Nova Scotia Human Rights Commission

Agency overview
- Jurisdiction: Government of Nova Scotia
- Headquarters: Halifax Regional Municipality, Nova Scotia
- Employees: 24.5 FTE (2015–2016)
- Annual budget: CAD$2.5 million (2015–2016)
- Minister responsible: Randy Delorey, Department of Justice;
- Agency executives: Cheryl Knockwood, Chair; Deepak Prasad, Vice-Chair;
- Parent department: Independent agency of the Department of Justice
- Website: humanrights.novascotia.ca

= Nova Scotia Human Rights Commission =

Nova Scotian government agency

The Nova Scotia Human Rights Commission was established in Nova Scotia, Canada in 1967 to administer the Nova Scotia Human Rights Act. The Nova Scotia Human Rights Commission is the first commission in Canada to engage a restorative dispute resolution process.

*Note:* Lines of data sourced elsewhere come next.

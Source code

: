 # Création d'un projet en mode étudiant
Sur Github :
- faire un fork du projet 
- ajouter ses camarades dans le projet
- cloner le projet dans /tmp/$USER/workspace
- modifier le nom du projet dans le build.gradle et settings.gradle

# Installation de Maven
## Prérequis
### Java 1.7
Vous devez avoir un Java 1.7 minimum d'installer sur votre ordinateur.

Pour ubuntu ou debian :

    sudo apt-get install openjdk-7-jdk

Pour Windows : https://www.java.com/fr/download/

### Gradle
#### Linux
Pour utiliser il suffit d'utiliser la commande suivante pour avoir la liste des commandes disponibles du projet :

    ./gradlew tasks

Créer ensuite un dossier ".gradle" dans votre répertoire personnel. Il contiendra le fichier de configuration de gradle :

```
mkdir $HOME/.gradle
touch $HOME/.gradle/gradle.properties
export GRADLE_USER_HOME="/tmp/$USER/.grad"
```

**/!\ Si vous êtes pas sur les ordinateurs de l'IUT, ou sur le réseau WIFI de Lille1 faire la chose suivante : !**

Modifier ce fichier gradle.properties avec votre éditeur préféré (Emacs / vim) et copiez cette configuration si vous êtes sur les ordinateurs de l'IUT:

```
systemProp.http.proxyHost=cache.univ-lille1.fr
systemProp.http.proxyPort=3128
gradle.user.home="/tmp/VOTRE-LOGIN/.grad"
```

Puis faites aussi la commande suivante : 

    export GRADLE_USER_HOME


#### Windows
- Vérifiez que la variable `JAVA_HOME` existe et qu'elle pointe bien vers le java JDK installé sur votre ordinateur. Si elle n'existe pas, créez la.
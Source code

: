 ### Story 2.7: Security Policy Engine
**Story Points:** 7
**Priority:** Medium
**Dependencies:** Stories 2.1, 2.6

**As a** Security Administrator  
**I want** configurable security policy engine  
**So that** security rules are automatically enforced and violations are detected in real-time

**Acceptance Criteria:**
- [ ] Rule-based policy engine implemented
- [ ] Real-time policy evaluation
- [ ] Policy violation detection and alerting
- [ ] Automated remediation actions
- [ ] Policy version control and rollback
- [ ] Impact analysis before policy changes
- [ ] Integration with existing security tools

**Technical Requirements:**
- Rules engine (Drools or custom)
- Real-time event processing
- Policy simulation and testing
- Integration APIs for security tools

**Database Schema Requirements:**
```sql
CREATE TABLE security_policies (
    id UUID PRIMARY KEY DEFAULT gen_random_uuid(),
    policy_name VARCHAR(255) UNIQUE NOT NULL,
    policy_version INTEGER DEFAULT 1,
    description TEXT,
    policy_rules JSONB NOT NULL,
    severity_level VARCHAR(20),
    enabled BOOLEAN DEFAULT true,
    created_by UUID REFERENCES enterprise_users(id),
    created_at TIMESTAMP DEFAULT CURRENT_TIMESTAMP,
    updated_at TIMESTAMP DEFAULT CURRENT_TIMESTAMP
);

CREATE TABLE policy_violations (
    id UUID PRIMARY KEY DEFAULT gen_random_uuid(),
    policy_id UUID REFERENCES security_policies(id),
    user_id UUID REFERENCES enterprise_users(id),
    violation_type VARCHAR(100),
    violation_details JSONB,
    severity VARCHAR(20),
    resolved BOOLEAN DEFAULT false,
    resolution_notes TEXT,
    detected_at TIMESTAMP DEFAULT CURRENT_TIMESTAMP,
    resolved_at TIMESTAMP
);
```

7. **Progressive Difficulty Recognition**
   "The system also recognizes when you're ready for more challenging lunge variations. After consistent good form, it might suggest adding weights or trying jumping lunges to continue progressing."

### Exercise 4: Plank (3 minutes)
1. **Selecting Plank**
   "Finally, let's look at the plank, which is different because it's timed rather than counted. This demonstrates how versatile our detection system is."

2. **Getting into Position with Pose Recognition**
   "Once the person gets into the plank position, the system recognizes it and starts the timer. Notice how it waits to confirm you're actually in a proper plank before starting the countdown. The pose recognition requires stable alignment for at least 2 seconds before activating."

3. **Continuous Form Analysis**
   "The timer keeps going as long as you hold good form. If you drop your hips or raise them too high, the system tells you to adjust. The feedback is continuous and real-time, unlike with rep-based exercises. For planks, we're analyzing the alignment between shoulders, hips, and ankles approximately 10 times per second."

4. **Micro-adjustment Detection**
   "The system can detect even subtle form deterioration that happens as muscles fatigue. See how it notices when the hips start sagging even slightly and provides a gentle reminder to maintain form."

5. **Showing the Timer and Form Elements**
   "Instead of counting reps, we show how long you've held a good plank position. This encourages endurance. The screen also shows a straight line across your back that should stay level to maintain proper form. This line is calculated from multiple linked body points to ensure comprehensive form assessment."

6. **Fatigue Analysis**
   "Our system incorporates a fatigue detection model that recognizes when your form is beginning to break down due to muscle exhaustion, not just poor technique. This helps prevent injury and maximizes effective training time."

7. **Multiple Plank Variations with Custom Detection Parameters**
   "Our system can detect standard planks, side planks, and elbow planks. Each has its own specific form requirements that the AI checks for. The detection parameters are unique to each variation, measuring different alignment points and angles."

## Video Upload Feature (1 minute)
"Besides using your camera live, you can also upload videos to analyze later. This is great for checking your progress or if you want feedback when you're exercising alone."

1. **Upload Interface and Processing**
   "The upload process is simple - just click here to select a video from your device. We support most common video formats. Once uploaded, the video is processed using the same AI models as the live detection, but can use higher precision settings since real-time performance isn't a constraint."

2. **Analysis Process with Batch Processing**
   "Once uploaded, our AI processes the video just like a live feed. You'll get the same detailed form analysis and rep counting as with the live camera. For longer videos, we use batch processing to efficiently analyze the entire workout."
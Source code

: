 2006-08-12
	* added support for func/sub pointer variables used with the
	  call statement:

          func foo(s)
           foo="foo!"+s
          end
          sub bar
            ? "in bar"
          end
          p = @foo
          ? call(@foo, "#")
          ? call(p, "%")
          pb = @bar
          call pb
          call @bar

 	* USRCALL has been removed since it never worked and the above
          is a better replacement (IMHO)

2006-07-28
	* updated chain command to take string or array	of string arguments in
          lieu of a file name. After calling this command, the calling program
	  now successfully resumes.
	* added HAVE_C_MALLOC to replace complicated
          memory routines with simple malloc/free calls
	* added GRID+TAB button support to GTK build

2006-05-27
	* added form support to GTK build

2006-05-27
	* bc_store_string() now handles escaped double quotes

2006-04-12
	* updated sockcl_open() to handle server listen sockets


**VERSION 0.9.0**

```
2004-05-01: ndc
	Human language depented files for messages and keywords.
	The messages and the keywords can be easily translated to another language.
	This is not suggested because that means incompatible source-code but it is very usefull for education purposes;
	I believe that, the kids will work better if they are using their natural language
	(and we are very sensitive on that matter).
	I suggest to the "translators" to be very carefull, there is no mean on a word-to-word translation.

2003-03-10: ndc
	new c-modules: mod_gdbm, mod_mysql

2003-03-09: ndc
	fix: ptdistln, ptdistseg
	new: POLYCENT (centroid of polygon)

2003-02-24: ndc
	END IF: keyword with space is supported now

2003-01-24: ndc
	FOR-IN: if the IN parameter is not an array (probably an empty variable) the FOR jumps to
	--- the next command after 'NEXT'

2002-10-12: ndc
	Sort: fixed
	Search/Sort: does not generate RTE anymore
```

The Commission is an arm's-length independent agency of the Government of Nova Scotia accountable to the Nova Scotia Department of Justice for budgetary issues. The Commission's mandate under the Act includes: helping people prevent discrimination through public education and public policy, and effecting resolution in situations where a complaint of discriminatory behaviour has been initiated.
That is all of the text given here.